Bear’s Cayne Likes What JPM Has Done With the Place

As Bloomberg’s Yalman Onaran reports this afternoon, Jimmy Cayne, formerly head of extinct investment bank Bear Stearns, told members of the Financial Crisis Inquiry Commission today that the collapse of Bear was the result of the “self-fulfilling prophecy” of the market’s loss of confidence, a development that was “unjustified and irrational.”

Cayne’s prepared remarks are posted here.

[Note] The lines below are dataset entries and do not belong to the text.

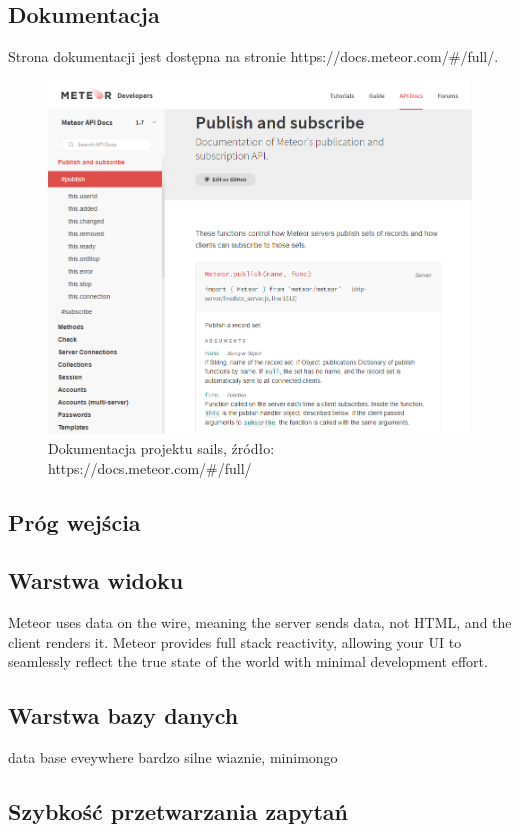 \documentclass[12pt]{report}
\begin{document}
    \subsection{Dokumentacja}
      Strona dokumentacji jest dostępna na stronie https://docs.meteor.com/\#/full/.
      \begin{figure}[!hb]
        \centering
        \includegraphics[width=\textwidth,height=\textheight,keepaspectratio]{doc_meteor.png} 
        \caption{Dokumentacja projektu sails, źródło: https://docs.meteor.com/\#/full/}
      \end{figure}

    \subsection{Próg wejścia}
    \subsection{Warstwa widoku}
      Meteor uses data on the wire, meaning the server sends data, not HTML, and the client renders it.
      Meteor provides full stack reactivity, allowing your UI to seamlessly reflect the true state of the world with minimal development effort.
    \subsection{Warstwa bazy danych}
      data base eveywhere bardzo silne wiaznie, minimongo
    \subsection{Szybkość przetwarzania zapytań}
\end{document}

The Financial Times’s Alan Rappeport blogs that when Cayne was asked about whether there were internal debates over Bear’s capital levels in 2007 and 2008, Cayne responded that wasn’t the issue, that Bear had sufficient capital, but that it would have taken more capital than the entire size of Bear Stearns because the bank was “under attack” and would have required enormous measures to stop the run on the bank.

Cayne is joined in testimony today by former Bear execs Paul Friedman, Sam Molinaro, Warren Spector, and Alan Schwartz.

Commenting on the purchase of Bear by JP Morgan Chase (JPM), Cayne said he thought the firm had done a very good job with the acquisition, referring to the tight bond between the two over the years. “JP knew us better than anyone on the Street,” said Cayne, citing numerous conversations with JP Morgan CEO Jamie Dimon.

Cayne will be followed this afternoon by former SEC chairman Christopher Cox, former chairman Bill Donaldson, former SEC inspector general H. David Kotz, and former SEC trading and markets head Erik Sirri.